I also use knots and have a separate quickdraw from my gear loop into the rope below the shunt. Even if the shunt completely failed, I'd only go a few feet to a knot. Don't like shunting slightly overhanging stuff as, at about 110 degrees, it will slip. Disconcerting, even if you're expecting it. 

Agree, Bill's sadly missed. If he could only do three pullups and I could do twenty-three, then how could he effortlessly manage to burn me off every time? 

A former climbing partner and lifetime friend of my old mate Andy Parkin. Have been reading about Andy - and many others - in Brian Hall's excellent book, High Risk. 

Mick 

3
 Michael Gordon 26 Sep 2022
In reply to Mick Ward:

Re knotting the rope below you, what happens if you want to try and link a whole pitch in a one-er?

> have a separate quickdraw from my gear loop into the rope below the shunt. > 

I'm guessing you mean the belay loop?! But that's an interesting and simple solution, hadn't thought of that.

 Mick Ward 27 Sep 2022
In reply to Michael Gordon:

I don't try to link in one. Accept this can be frustrating. But have this self-imposed rule. I'm so used to redpointing and headpoint (err... used to be used to 'em, am crap these days), I instinctively knew how shunt efforts were likely to translate. But, particularly with solo headpoints, this is crucial so would advise great caution for anyone. 

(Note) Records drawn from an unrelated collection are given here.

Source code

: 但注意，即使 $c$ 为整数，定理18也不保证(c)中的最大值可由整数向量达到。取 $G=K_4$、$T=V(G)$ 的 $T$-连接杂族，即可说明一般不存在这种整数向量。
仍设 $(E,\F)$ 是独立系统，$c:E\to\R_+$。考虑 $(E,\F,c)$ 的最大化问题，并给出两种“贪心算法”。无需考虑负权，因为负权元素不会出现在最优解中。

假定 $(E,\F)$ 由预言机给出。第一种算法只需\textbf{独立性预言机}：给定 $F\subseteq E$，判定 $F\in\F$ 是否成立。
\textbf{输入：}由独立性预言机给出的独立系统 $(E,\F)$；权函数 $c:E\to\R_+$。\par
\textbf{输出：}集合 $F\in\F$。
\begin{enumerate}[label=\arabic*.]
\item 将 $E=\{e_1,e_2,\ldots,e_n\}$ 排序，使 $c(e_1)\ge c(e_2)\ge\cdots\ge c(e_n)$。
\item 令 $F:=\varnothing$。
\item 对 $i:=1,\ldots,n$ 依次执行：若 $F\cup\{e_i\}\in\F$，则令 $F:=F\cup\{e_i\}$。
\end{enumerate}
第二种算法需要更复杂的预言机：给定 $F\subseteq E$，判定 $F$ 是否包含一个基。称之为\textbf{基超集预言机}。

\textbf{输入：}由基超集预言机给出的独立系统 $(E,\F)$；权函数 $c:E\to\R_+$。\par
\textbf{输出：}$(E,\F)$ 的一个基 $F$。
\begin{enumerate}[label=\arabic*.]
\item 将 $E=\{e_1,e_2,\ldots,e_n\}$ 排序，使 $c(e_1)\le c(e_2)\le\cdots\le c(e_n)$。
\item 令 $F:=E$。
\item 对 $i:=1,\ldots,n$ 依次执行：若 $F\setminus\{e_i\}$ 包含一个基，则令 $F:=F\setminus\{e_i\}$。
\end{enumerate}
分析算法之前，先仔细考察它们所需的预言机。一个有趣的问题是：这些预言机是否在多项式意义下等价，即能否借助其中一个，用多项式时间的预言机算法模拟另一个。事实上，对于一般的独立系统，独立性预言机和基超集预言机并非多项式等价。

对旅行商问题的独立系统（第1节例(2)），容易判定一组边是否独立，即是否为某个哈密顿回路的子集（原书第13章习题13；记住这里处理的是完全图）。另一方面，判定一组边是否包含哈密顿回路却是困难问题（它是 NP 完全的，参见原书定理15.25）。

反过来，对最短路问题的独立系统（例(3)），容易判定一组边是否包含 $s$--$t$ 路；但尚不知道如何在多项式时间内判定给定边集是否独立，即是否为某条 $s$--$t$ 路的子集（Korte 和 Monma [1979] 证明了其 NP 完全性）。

Sorry - idiot alert - belay loop!! 

I just think the knots are as close as bolts. I have a neck sling attached to the shunt by a krab to pull it up. So it should be close/shouldn't be massively shock loaded. It should bite (unless at about 110 degrees). If it doesn't, I'll land on the knot (which has only happened once and that was entirely my fault). If the shunt doesn't work, the krab from the quickdraw will land on the knot. So I've got three chances, not just one. 

I'm sure some people will pick holes in this and I'm not suggesting it to anyone. For me though, it's acceptable risk. 

Mick 

P.S. I gather there are other good (better?) devices out there too. But the OP specifically asked about shunts.  

1
OP Morty 27 Sep 2022
In reply to Morty:

Thanks all - I've enjoyed the replies. I'm pro-shut, though I am also mini-traxion curious.